**The task**
Count the lines below with the string "vacuum" in them. Only the number should be given.

**Source data**
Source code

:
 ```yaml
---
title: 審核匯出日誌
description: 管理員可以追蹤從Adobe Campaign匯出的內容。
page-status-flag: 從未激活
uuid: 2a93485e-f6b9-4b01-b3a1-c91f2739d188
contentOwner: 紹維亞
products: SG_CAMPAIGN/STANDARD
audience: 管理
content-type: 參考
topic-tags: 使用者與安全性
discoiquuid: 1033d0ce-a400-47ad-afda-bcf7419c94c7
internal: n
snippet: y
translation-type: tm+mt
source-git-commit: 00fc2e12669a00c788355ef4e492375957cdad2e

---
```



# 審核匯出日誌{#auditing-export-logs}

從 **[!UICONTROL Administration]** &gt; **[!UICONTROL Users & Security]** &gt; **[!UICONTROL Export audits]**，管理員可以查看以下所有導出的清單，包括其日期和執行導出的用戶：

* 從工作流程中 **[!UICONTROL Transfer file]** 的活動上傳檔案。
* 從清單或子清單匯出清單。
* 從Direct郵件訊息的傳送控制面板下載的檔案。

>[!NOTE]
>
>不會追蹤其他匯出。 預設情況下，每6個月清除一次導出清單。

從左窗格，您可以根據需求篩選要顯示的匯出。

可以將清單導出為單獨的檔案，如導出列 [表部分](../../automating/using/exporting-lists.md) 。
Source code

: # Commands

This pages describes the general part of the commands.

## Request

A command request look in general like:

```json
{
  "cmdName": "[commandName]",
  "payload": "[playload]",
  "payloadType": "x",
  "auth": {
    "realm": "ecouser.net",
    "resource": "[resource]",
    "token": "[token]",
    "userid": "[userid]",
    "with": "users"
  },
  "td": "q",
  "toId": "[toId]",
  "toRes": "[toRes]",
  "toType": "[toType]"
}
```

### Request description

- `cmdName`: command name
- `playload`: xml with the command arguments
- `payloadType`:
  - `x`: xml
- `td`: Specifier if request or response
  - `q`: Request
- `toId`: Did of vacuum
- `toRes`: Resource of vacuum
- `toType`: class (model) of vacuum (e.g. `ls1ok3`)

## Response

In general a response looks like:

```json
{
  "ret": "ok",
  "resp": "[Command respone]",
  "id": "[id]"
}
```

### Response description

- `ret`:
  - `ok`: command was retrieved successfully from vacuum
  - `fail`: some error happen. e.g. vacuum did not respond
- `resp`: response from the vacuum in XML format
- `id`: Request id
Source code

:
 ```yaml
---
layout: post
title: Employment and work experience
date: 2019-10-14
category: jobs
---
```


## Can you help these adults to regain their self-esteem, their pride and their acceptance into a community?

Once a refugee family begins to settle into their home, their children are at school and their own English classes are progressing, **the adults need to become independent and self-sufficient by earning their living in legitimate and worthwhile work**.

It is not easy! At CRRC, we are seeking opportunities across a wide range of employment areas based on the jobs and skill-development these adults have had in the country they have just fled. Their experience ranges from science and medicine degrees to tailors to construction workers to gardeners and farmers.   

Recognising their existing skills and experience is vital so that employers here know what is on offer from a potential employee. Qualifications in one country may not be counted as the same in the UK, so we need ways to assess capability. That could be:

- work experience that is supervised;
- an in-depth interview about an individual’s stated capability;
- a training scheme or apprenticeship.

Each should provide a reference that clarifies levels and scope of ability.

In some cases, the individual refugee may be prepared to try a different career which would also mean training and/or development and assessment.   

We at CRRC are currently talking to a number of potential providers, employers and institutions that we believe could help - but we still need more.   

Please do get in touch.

**Answer area**
6